Nigel Browning1 2 Beata Mehdi1 Andrew Stevens2 Libor Kovarik2 Andrey Liyu2 Nan Jiang3 Sarah Rheel2 Bryan Stanfill2 Lisa Bramer2

1, University of Liverpool, Liverpool, Alabama, United States
2, Pacific Northwest National Laboratory, Richland, Washington, United States
3, Arizona State University, Phoenix, Arizona, United States

Many processes in materials science, chemistry and biology take place in a liquid environment. In many of these cases, the final desired outcome of the process is a result of a series of complicated transients (occurring on timescales of milliseconds to nanoseconds), where a change in the order, magnitude or location in each of the steps in the process can lead to a radically different result. Understanding and subsequently controlling the final outcome therefore requires the ability to directly control and observe the kinetics of these transients as they happen. Additionally, if we would like to acquire a time sequence of images from the same transient event, the effect of the beam must be taken into account – the longer the sequence of events the more the beam has an effect. In this case, the aim is to more efficiently use the dose that is supplied to the sample and to extract the most (spatial and temporal) information from each image. For the STEM mode of operation, optimizing the dose/data content by the use of sub-sampling and inpainting can increase imaging speed, reduce electron dose by 1-2 orders of magnitude while at the same time compressing the data by the same amount.
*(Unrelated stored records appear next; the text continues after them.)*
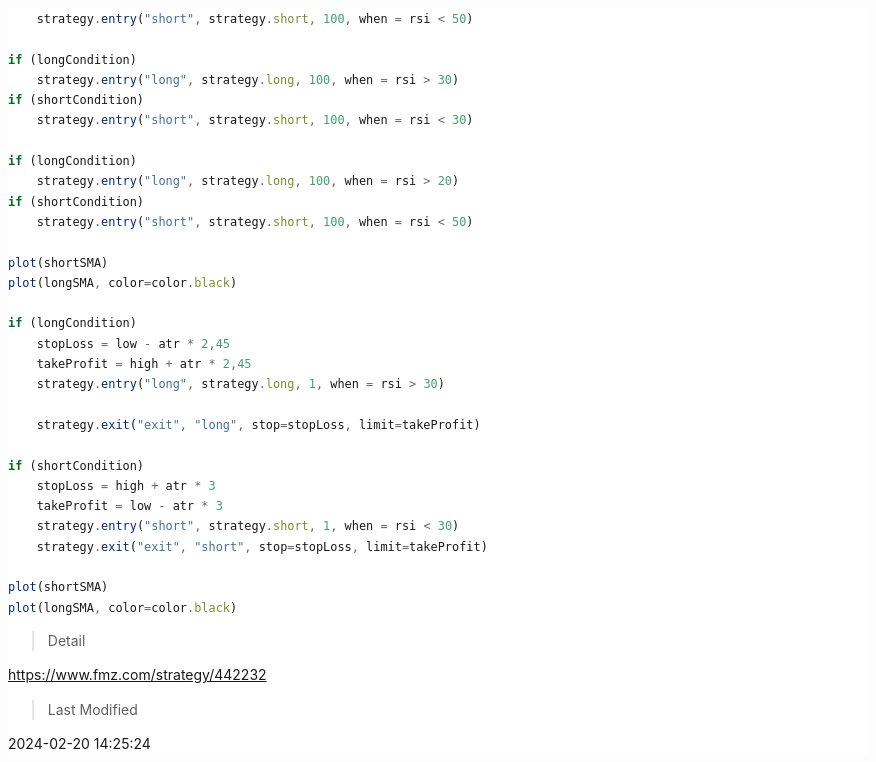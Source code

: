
 ``` javascript
    strategy.entry("short", strategy.short, 100, when = rsi < 50)

if (longCondition)
    strategy.entry("long", strategy.long, 100, when = rsi > 30)
if (shortCondition)
    strategy.entry("short", strategy.short, 100, when = rsi < 30)

if (longCondition)
    strategy.entry("long", strategy.long, 100, when = rsi > 20)
if (shortCondition)
    strategy.entry("short", strategy.short, 100, when = rsi < 50)

plot(shortSMA)
plot(longSMA, color=color.black)

if (longCondition)
    stopLoss = low - atr * 2,45
    takeProfit = high + atr * 2,45
    strategy.entry("long", strategy.long, 1, when = rsi > 30)

    strategy.exit("exit", "long", stop=stopLoss, limit=takeProfit)

if (shortCondition)
    stopLoss = high + atr * 3
    takeProfit = low - atr * 3
    strategy.entry("short", strategy.short, 1, when = rsi < 30)
    strategy.exit("exit", "short", stop=stopLoss, limit=takeProfit)

plot(shortSMA)
plot(longSMA, color=color.black)

```

> Detail

https://www.fmz.com/strategy/442232

> Last Modified

2024-02-20 14:25:24
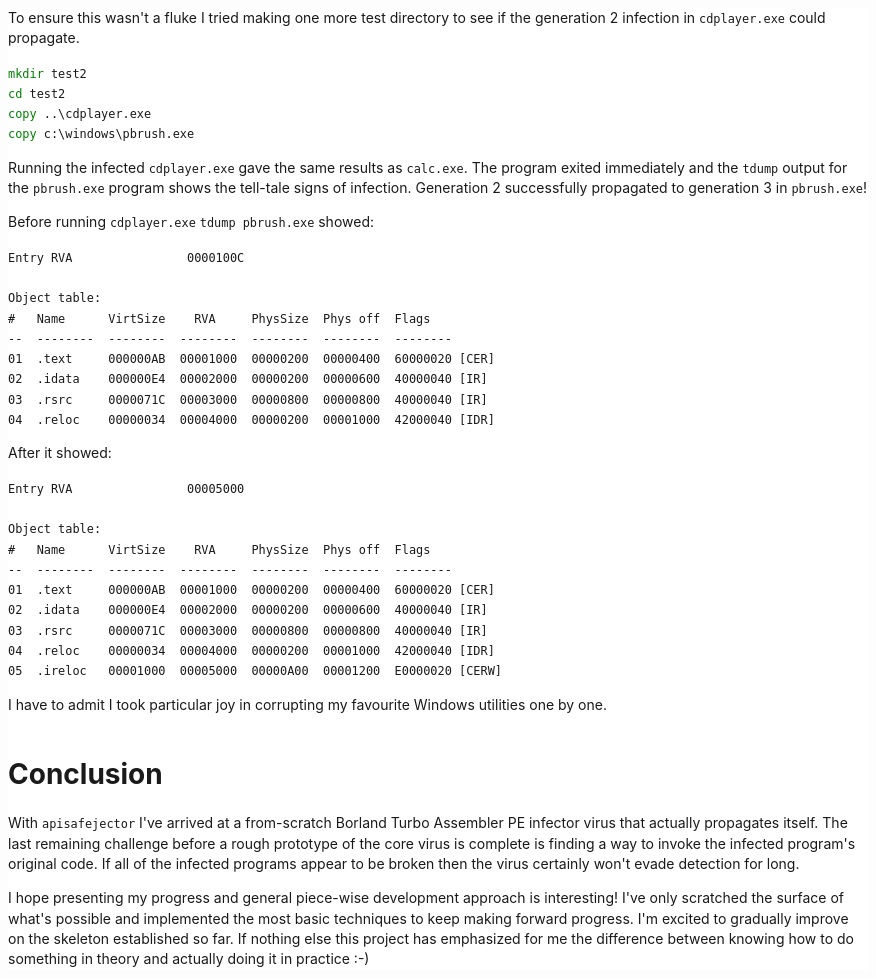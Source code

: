 
To ensure this wasn't a fluke I tried making one more test directory to see if the generation 2 infection in `cdplayer.exe` could propagate.

```bat
mkdir test2
cd test2
copy ..\cdplayer.exe
copy c:\windows\pbrush.exe
```

Running the infected `cdplayer.exe` gave the same results as `calc.exe`. The program exited immediately and the `tdump` output for the `pbrush.exe` program shows the tell-tale signs of infection. Generation 2 successfully propagated to generation 3 in `pbrush.exe`!

Before running `cdplayer.exe` `tdump pbrush.exe` showed:
```text
Entry RVA                0000100C

Object table:
#   Name      VirtSize    RVA     PhysSize  Phys off  Flags
--  --------  --------  --------  --------  --------  --------
01  .text     000000AB  00001000  00000200  00000400  60000020 [CER]
02  .idata    000000E4  00002000  00000200  00000600  40000040 [IR]
03  .rsrc     0000071C  00003000  00000800  00000800  40000040 [IR]
04  .reloc    00000034  00004000  00000200  00001000  42000040 [IDR]
```

After it showed:
```text
Entry RVA                00005000

Object table:
#   Name      VirtSize    RVA     PhysSize  Phys off  Flags
--  --------  --------  --------  --------  --------  --------
01  .text     000000AB  00001000  00000200  00000400  60000020 [CER]
02  .idata    000000E4  00002000  00000200  00000600  40000040 [IR]
03  .rsrc     0000071C  00003000  00000800  00000800  40000040 [IR]
04  .reloc    00000034  00004000  00000200  00001000  42000040 [IDR]
05  .ireloc   00001000  00005000  00000A00  00001200  E0000020 [CERW]
```

I have to admit I took particular joy in corrupting my favourite Windows utilities one by one.

# Conclusion

With `apisafejector` I've arrived at a from-scratch Borland Turbo Assembler PE infector virus that actually propagates itself. The last remaining challenge before a rough prototype of the core virus is complete is finding a way to invoke the infected program's original code. If all of the infected programs appear to be broken then the virus certainly won't evade detection for long.

I hope presenting my progress and general piece-wise development approach is interesting! I've only scratched the surface of what's possible and implemented the most basic techniques to keep making forward progress. I'm excited to gradually improve on the skeleton established so far. If nothing else this project has emphasized for me the difference between knowing how to do something in theory and actually doing it in practice :-)
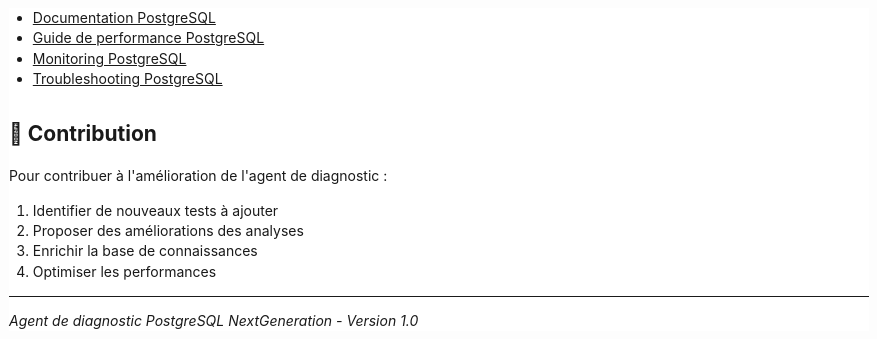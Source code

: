 - [Documentation PostgreSQL](https://www.postgresql.org/docs/)
- [Guide de performance PostgreSQL](https://wiki.postgresql.org/wiki/Performance_Optimization)
- [Monitoring PostgreSQL](https://www.postgresql.org/docs/current/monitoring.html)
- [Troubleshooting PostgreSQL](https://wiki.postgresql.org/wiki/Troubleshooting)

## 🤝 Contribution

Pour contribuer à l'amélioration de l'agent de diagnostic :
1. Identifier de nouveaux tests à ajouter
2. Proposer des améliorations des analyses
3. Enrichir la base de connaissances
4. Optimiser les performances

---

*Agent de diagnostic PostgreSQL NextGeneration - Version 1.0* 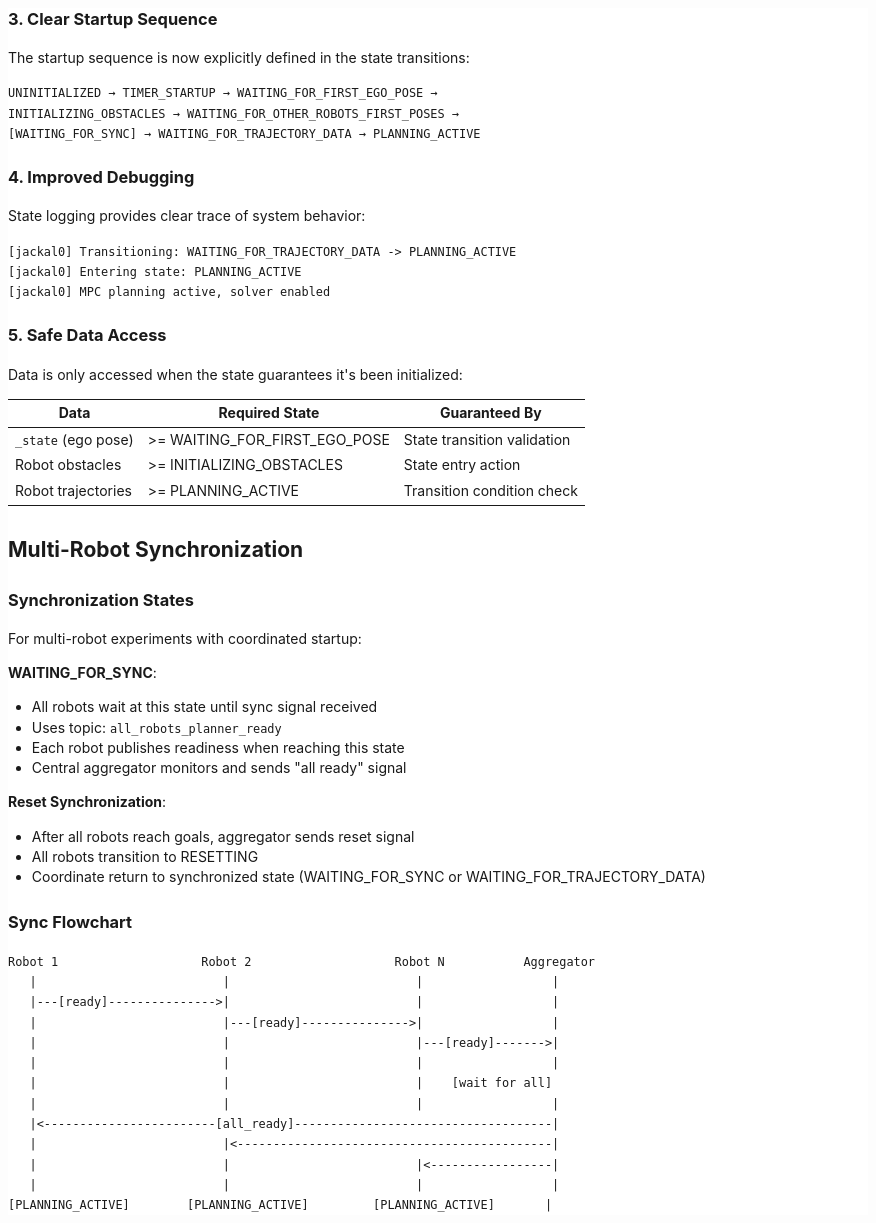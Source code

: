 ### 3. Clear Startup Sequence

The startup sequence is now explicitly defined in the state transitions:
```
UNINITIALIZED → TIMER_STARTUP → WAITING_FOR_FIRST_EGO_POSE → 
INITIALIZING_OBSTACLES → WAITING_FOR_OTHER_ROBOTS_FIRST_POSES → 
[WAITING_FOR_SYNC] → WAITING_FOR_TRAJECTORY_DATA → PLANNING_ACTIVE
```

### 4. Improved Debugging

State logging provides clear trace of system behavior:
```
[jackal0] Transitioning: WAITING_FOR_TRAJECTORY_DATA -> PLANNING_ACTIVE
[jackal0] Entering state: PLANNING_ACTIVE
[jackal0] MPC planning active, solver enabled
```

### 5. Safe Data Access

Data is only accessed when the state guarantees it's been initialized:

| Data | Required State | Guaranteed By |
|------|---------------|---------------|
| `_state` (ego pose) | >= WAITING_FOR_FIRST_EGO_POSE | State transition validation |
| Robot obstacles | >= INITIALIZING_OBSTACLES | State entry action |
| Robot trajectories | >= PLANNING_ACTIVE | Transition condition check |

## Multi-Robot Synchronization

### Synchronization States

For multi-robot experiments with coordinated startup:

**WAITING_FOR_SYNC**:
- All robots wait at this state until sync signal received
- Uses topic: `all_robots_planner_ready`
- Each robot publishes readiness when reaching this state
- Central aggregator monitors and sends "all ready" signal

**Reset Synchronization**:
- After all robots reach goals, aggregator sends reset signal
- All robots transition to RESETTING
- Coordinate return to synchronized state (WAITING_FOR_SYNC or WAITING_FOR_TRAJECTORY_DATA)

### Sync Flowchart

```
Robot 1                    Robot 2                    Robot N           Aggregator
   |                          |                          |                  |
   |---[ready]--------------->|                          |                  |
   |                          |---[ready]--------------->|                  |
   |                          |                          |---[ready]------->|
   |                          |                          |                  |
   |                          |                          |    [wait for all]
   |                          |                          |                  |
   |<------------------------[all_ready]------------------------------------|
   |                          |<--------------------------------------------|
   |                          |                          |<-----------------|
   |                          |                          |                  |
[PLANNING_ACTIVE]        [PLANNING_ACTIVE]         [PLANNING_ACTIVE]       |
```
Here, we discuss the use of inpainting to generate high quality, interpretable images from sub-sampled datasets obtained from crystalline materials – the highly ordered structures allow the physical principles behind inpainting to be identified. The differences between crystalline approaches and the application of the same methods to 3-D, 4-D, spectroscopic and lower resolution in-situ images will be highlighted. New results showing the use of in-situ liquid stages to study nucleation and growth using inpainting will be presented and the potential insights that can be gained by increasing the image acquisition speed and/or decreasing the electron dose will be described. Importantly for all in-situ observations, the kinetic control of the nucleation and growth process using sub-sampling highlights the role of the interfaces in the cell in controlling the process. Sub-sampling and inpainting is not limited to STEM as similar methods can be used in TEM mode to increase the speed of any camera. The potential to apply these methods together to extract quantitative image information from a wide range of methods will also be discussed.